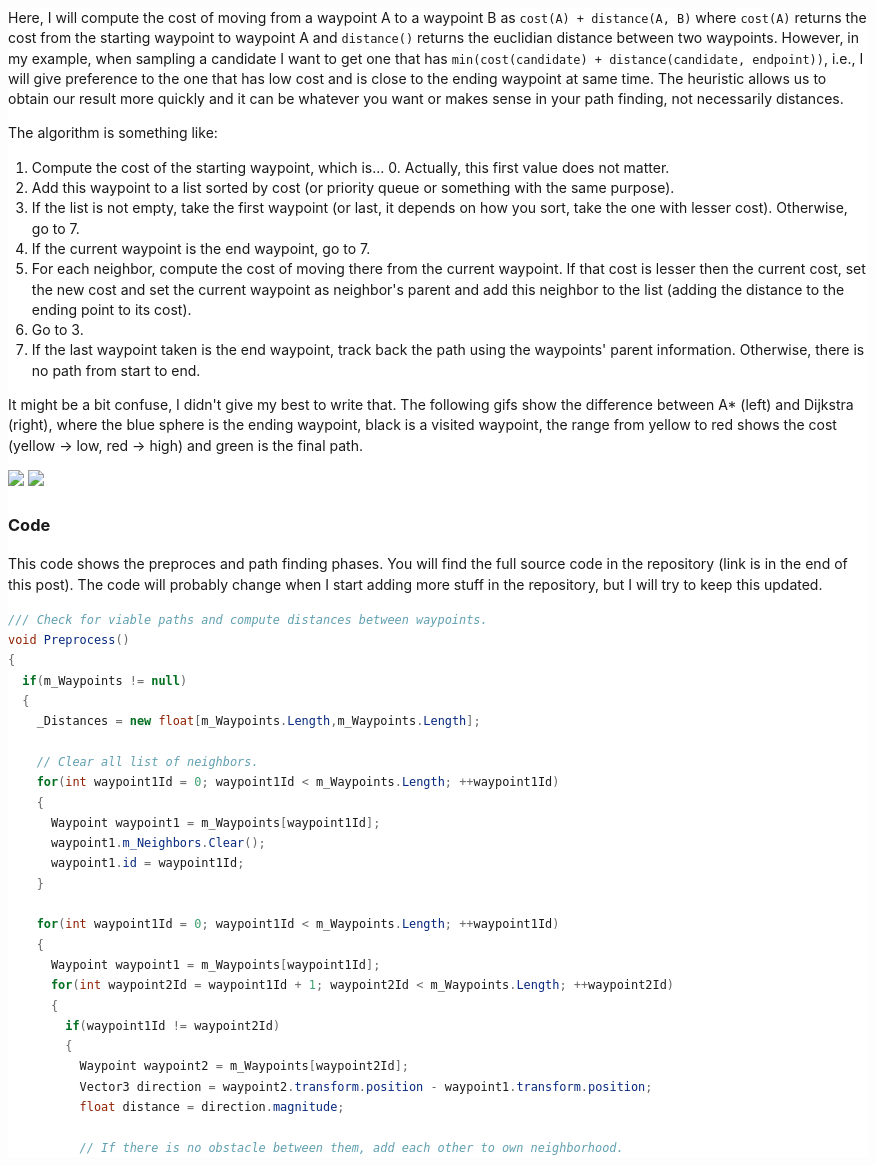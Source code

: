 Here, I will compute the cost of moving from a waypoint A to a waypoint B as `cost(A) + distance(A, B)` where `cost(A)` returns the cost from the starting waypoint to waypoint A and `distance()` returns the euclidian distance between two waypoints. However, in my example, when sampling a candidate I want to get one that has `min(cost(candidate) + distance(candidate, endpoint))`, i.e., I will give preference to the one that has low cost and is close to the ending waypoint at same time. The heuristic allows us to obtain our result more quickly and it can be whatever you want or makes sense in your path finding, not necessarily distances.

The algorithm is something like:
1. Compute the cost of the starting waypoint, which is... 0. Actually, this first value does not matter.
2. Add this waypoint to a list sorted by cost (or priority queue or something with the same purpose).
3. If the list is not empty, take the first waypoint (or last, it depends on how you sort, take the one with lesser cost). Otherwise, go to 7. 
4. If the current waypoint is the end waypoint, go to 7.
5. For each neighbor, compute the cost of moving there from the current waypoint. If that cost is lesser then the current cost, set the new cost and set the current waypoint as neighbor's parent and add this neighbor to the list (adding the distance to the ending point to its cost).
6. Go to 3.
7. If the last waypoint taken is the end waypoint, track back the path using the waypoints' parent information. Otherwise, there is no path from start to end.

It might be a bit confuse, I didn't give my best to write that. The following gifs show the difference between A\* (left) and Dijkstra (right), where the blue sphere is the ending waypoint, black is a visited waypoint, the range from yellow to red shows the cost (yellow -> low, red -> high) and green is the final path.  

<img src="{{site.baseurl}}/assets/images/blog/AStar.gif" height="335">
<img src="{{site.baseurl}}/assets/images/blog/Dijkstra.gif" height="335">

### Code

This code shows the preproces and path finding phases. You will find the full source code in the repository (link is in the end of this post). The code will probably change when I start adding more stuff in the repository, but I will try to keep this updated.

```C#
/// Check for viable paths and compute distances between waypoints.
void Preprocess()
{
  if(m_Waypoints != null)
  {
    _Distances = new float[m_Waypoints.Length,m_Waypoints.Length];
    
    // Clear all list of neighbors.
    for(int waypoint1Id = 0; waypoint1Id < m_Waypoints.Length; ++waypoint1Id)
    {
      Waypoint waypoint1 = m_Waypoints[waypoint1Id];				
      waypoint1.m_Neighbors.Clear();
      waypoint1.id = waypoint1Id;								
    }

    for(int waypoint1Id = 0; waypoint1Id < m_Waypoints.Length; ++waypoint1Id)
    {
      Waypoint waypoint1 = m_Waypoints[waypoint1Id];
      for(int waypoint2Id = waypoint1Id + 1; waypoint2Id < m_Waypoints.Length; ++waypoint2Id)
      {
        if(waypoint1Id != waypoint2Id)
        {
          Waypoint waypoint2 = m_Waypoints[waypoint2Id];
          Vector3 direction = waypoint2.transform.position - waypoint1.transform.position;
          float distance = direction.magnitude;

          // If there is no obstacle between them, add each other to own neighborhood.
```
● ● ●
→ **EXERCISE AIM**: Find the string "float" in the listing and copy every line in which it occurs.

→ **RESULT**:
    _Distances = new float[m_Waypoints.Length,m_Waypoints.Length];
          float distance = direction.magnitude;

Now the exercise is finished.